Threshold Monitor

Detect flaky or broken tests based on failure rate over a configurable time window

The threshold monitor detects tests based on failure rate over a rolling time window. Unlike pass-on-retry, which looks for a specific pattern on a single commit, the threshold monitor identifies tests that fail too often over a period of time, even if no individual failure looks like a retry.

You can create multiple threshold monitors with different configurations. This is how you tailor detection to different branches, test volumes, sensitivity levels, and detection types.

Detection Type

Each threshold monitor has a detection type — either flaky or broken — which controls what status a test receives when the monitor flags it:

  • Flaky monitors catch tests that fail intermittently (e.g., 20–50% failure rate). These are typically caused by timing issues, shared state, or non-deterministic behavior.

  • Broken monitors catch tests that fail consistently at a high rate (e.g., 80%+ failure rate). These usually indicate a real regression — something in the code or environment is genuinely broken and needs a fix.

The detection type is set at creation and cannot be changed afterward. If you need to switch a monitor's type, create a new monitor with the desired type and disable the old one.

This distinction matters because the two problems call for different responses. Flaky tests might be quarantined while you investigate the root cause. Broken tests represent real failures that should be fixed, not hidden.

How It Works

The monitor periodically calculates the failure rate for each test within a time window you define. If the rate meets or exceeds your activation threshold and the test has enough runs to be statistically meaningful, the test is flagged as flaky or broken depending on the monitor's detection type.

Example

You configure a threshold monitor with:

Setting
Value

Detection type

Flaky

Activation threshold

30%

Window

6 hours

Minimum sample size

50 runs

Branches

main

Over the last 6 hours, here's what the monitor observes:

Test
Runs
Failures
Failure rate
Meets min sample?
Result

test_checkout

120

42

35%

Yes (120 ≥ 50)

Flagged as flaky — rate exceeds 30% threshold

test_signup

8

3

37.5%

No (8 < 50)

Not flagged — insufficient data

test_checkout is flagged because its 35% failure rate exceeds the 30% threshold and it has enough runs to be statistically meaningful. test_signup has a higher failure rate but is skipped entirely — the monitor needs at least 50 runs before making a call.

Configuration

Detection Type

Choose Flaky or Broken.

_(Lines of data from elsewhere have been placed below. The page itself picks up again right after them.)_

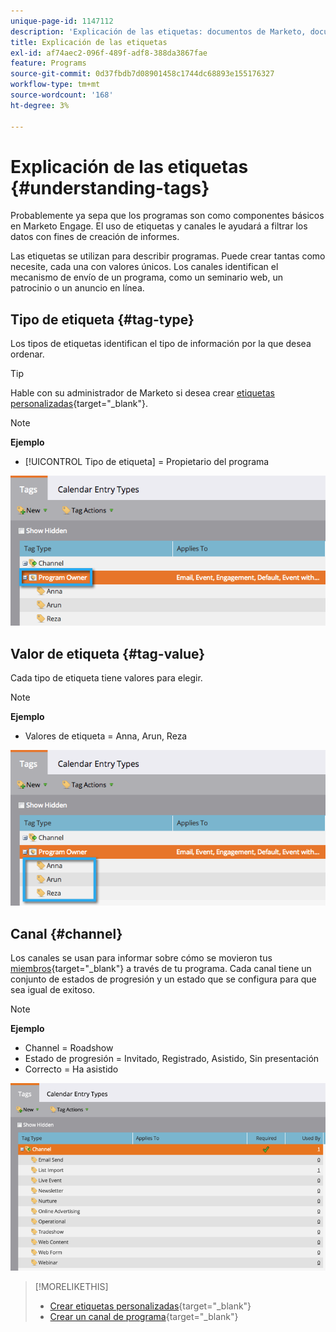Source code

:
 ```yaml
---
unique-page-id: 1147112
description: 'Explicación de las etiquetas: documentos de Marketo, documentación del producto'
title: Explicación de las etiquetas
exl-id: af74aec2-096f-489f-adf8-388da3867fae
feature: Programs
source-git-commit: 0d37fbdb7d08901458c1744dc68893e155176327
workflow-type: tm+mt
source-wordcount: '168'
ht-degree: 3%

---
```


# Explicación de las etiquetas {#understanding-tags}

Probablemente ya sepa que los programas son como componentes básicos en Marketo Engage. El uso de etiquetas y canales le ayudará a filtrar los datos con fines de creación de informes.

Las etiquetas se utilizan para describir programas. Puede crear tantas como necesite, cada una con valores únicos. Los canales identifican el mecanismo de envío de un programa, como un seminario web, un patrocinio o un anuncio en línea.

## Tipo de etiqueta {#tag-type}

Los tipos de etiquetas identifican el tipo de información por la que desea ordenar.

>[!TIP]
>
>Hable con su administrador de Marketo si desea crear [etiquetas personalizadas](/help/marketo/product-docs/administration/tags/create-custom-tags.md){target="_blank"}.

>[!NOTE]
>
>**Ejemplo**
>
>* [!UICONTROL Tipo de etiqueta] = Propietario del programa

![](assets/image2014-9-17-15-3a12-3a46.png)

## Valor de etiqueta {#tag-value}

Cada tipo de etiqueta tiene valores para elegir.

>[!NOTE]
>
>**Ejemplo**
>
>* Valores de etiqueta = Anna, Arun, Reza

![](assets/image2014-9-17-15-3a16-3a8.png)

## Canal {#channel}

Los canales se usan para informar sobre cómo se movieron tus [miembros](/help/marketo/product-docs/core-marketo-concepts/programs/creating-programs/understanding-program-membership.md){target="_blank"} a través de tu programa. Cada canal tiene un conjunto de estados de progresión y un estado que se configura para que sea igual de exitoso.

>[!NOTE]
>
>**Ejemplo**
>
>* Channel = Roadshow
>* Estado de progresión = Invitado, Registrado, Asistido, Sin presentación
>* Correcto = Ha asistido

![](assets/image2015-2-5-16-3a57-3a59.png)

>[!MORELIKETHIS]
>
>* [Crear etiquetas personalizadas](/help/marketo/product-docs/administration/tags/create-custom-tags.md){target="_blank"}
>* [Crear un canal de programa](/help/marketo/product-docs/administration/tags/create-a-program-channel.md){target="_blank"}
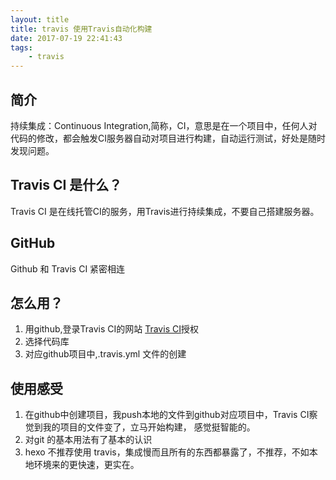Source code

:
 ```yaml
---
layout: title
title: travis 使用Travis自动化构建
date: 2017-07-19 22:41:43
tags:
	- travis
---
```


## 简介
持续集成：Continuous Integration,简称，CI，意思是在一个项目中，任何人对代码的修改，都会触发CI服务器自动对项目进行构建，自动运行测试，好处是随时发现问题。

## Travis CI 是什么？
Travis CI 是在线托管CI的服务，用Travis进行持续集成，不要自己搭建服务器。

## GitHub
Github 和 Travis CI 紧密相连

<!--more-->
## 怎么用？
 1. 用github,登录Travis CI的网站 [Travis CI](https://travis-ci.org/)授权
 2. 选择代码库
 3. 对应github项目中,.travis.yml 文件的创建

## 使用感受
1. 在github中创建项目，我push本地的文件到github对应项目中，Travis CI察觉到我的项目的文件变了，立马开始构建， 感觉挺智能的。
2. 对git 的基本用法有了基本的认识
3. hexo 不推荐使用 travis，集成慢而且所有的东西都暴露了，不推荐，不如本地环境来的更快速，更实在。


 

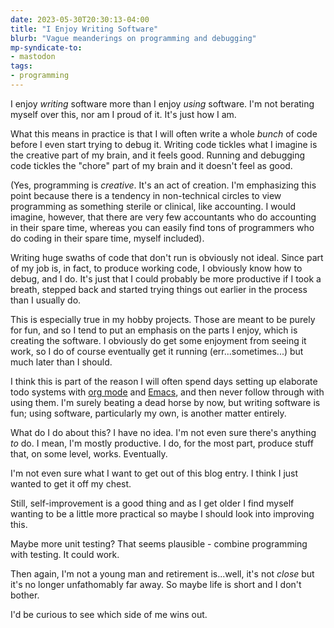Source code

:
 ```yaml
---
date: 2023-05-30T20:30:13-04:00
title: "I Enjoy Writing Software"
blurb: "Vague meanderings on programming and debugging"
mp-syndicate-to:
- mastodon
tags: 
- programming
---
```


I enjoy *writing* software more than I enjoy *using* software.  I'm not
berating myself over this, nor am I proud of it.  It's just how I am.

What this means in practice is that I will often write a whole *bunch* of
code before I even start trying to debug it.  Writing code tickles what I
imagine is the creative part of my brain, and it feels good.  Running and
debugging code tickles the "chore" part of my brain and it doesn't feel as
good.

(Yes, programming is *creative*.  It's an act of creation.  I'm emphasizing
this point because there is a tendency in non-technical circles to view
programming as something sterile or clinical, like accounting.  I would
imagine, however, that there are very few accountants who do accounting in
their spare time, whereas you can easily find tons of programmers who do
coding in their spare time, myself included).

Writing huge swaths of code that don't run is obviously not ideal.  Since
part of my job is, in fact, to produce working code, I obviously know how to
debug, and I do.  It's just that I could probably be more productive if I
took a breath, stepped back and started trying things out earlier in the
process than I usually do.

This is especially true in my hobby projects.  Those are meant to be purely
for fun, and so I tend to put an emphasis on the parts I enjoy, which is
creating the software.  I obviously do get some enjoyment from seeing it
work, so I do of course eventually get it running (err...sometimes...) but
much later than I should.

I think this is part of the reason I will often spend days setting up
elaborate todo systems with [org mode][1] and [Emacs][2], and then never
follow through with using them.  I'm surely beating a dead horse by now, but
writing software is fun; using software, particularly my own, is another
matter entirely.

What do I do about this?  I have no idea.  I'm not even sure there's
anything *to* do.  I mean, I'm mostly productive.  I do, for the most part,
produce stuff that, on some level, works.  Eventually.

I'm not even sure what I want to get out of this blog entry.  I think I
just wanted to get it off my chest.

Still, self-improvement is a good thing and as I get older I find myself
wanting to be a little more practical so maybe I should look into improving
this.

Maybe more unit testing?  That seems plausible - combine programming with
testing.  It could work.

Then again, I'm not a young man and retirement is...well, it's not *close*
but it's no longer unfathomably far away.  So maybe life is short and I
don't bother.

I'd be curious to see which side of me wins out.

[1]: https://orgmode.org/
[2]: https://www.gnu.org/software/emacs/
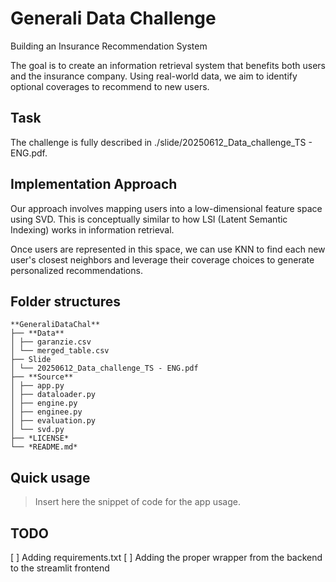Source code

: # Generali Data Challenge

Building an Insurance Recommendation System

The goal is to create an information retrieval system that benefits both users and the insurance company. Using real-world data, we aim to identify optional coverages to recommend to new users.

## Task

The challenge is fully described in ./slide/20250612_Data_challenge_TS - ENG.pdf.

## Implementation Approach

Our approach involves mapping users into a low-dimensional feature space using SVD.
This is conceptually similar to how LSI (Latent Semantic Indexing) works in information retrieval.

Once users are represented in this space, we can use KNN to find each new user's closest neighbors and leverage their coverage choices to generate personalized recommendations.

## Folder structures
```
**GeneraliDataChal**
├── **Data**
│ ├── garanzie.csv
│ └── merged_table.csv
├── Slide
│ └── 20250612_Data_challenge_TS - ENG.pdf
├── **Source**
│ ├── app.py
│ ├── dataloader.py
│ ├── engine.py
│ ├── enginee.py
│ ├── evaluation.py
│ └── svd.py
├── *LICENSE*
└── *README.md*
```
## Quick usage

> Insert here the snippet of code for the app usage.

## TODO 

[ ] Adding requirements.txt
[ ] Adding the proper wrapper from the backend to the streamlit frontend
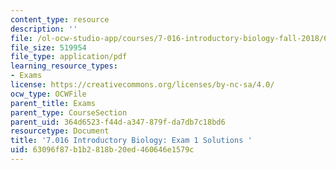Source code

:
 ```yaml
---
content_type: resource
description: ''
file: /ol-ocw-studio-app/courses/7-016-introductory-biology-fall-2018/63096f87b1b2818b20ed460646e1579c_MIT7_016F18exam1_soln.pdf
file_size: 519954
file_type: application/pdf
learning_resource_types:
- Exams
license: https://creativecommons.org/licenses/by-nc-sa/4.0/
ocw_type: OCWFile
parent_title: Exams
parent_type: CourseSection
parent_uid: 364d6523-f44d-a347-879f-da7db7c18bd6
resourcetype: Document
title: '7.016 Introductory Biology: Exam 1 Solutions '
uid: 63096f87-b1b2-818b-20ed-460646e1579c
---
```

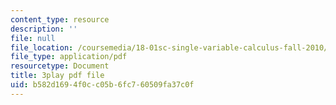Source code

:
 ```yaml
---
content_type: resource
description: ''
file: null
file_location: /coursemedia/18-01sc-single-variable-calculus-fall-2010/b582d1694f0cc05b6fc760509fa37c0f_MK_0QHbUnIA.pdf
file_type: application/pdf
resourcetype: Document
title: 3play pdf file
uid: b582d169-4f0c-c05b-6fc7-60509fa37c0f
---
```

This determines the status a test receives when the monitor flags it. See Detection Type above for guidance on which to use.

Activation Threshold

The failure rate that triggers detection, expressed as a percentage. A test is flagged when its failure rate meets or exceeds this value within the time window.

For flaky monitors, setting this lower (e.g., 10%) catches more intermittent failures but may produce false positives. Setting it higher (e.g., 50%) is more conservative and only flags tests that fail frequently.

For broken monitors, a high threshold (e.g., 80–100%) is appropriate — you want to catch tests that are consistently failing, not ones with occasional failures.

Resolution Threshold

The failure rate a test must drop below to be resolved. If not set, it defaults to the activation threshold, meaning a test resolves as soon as its failure rate drops below the activation level.

Setting this lower than the activation threshold creates a buffer that prevents tests from flapping between flagged and resolved. For example, if you activate at 30% and resolve at 15%, a test flagged at 30% must improve to below 15% before it's marked healthy again. A test hovering at 20% failure rate stays flagged rather than flipping back and forth.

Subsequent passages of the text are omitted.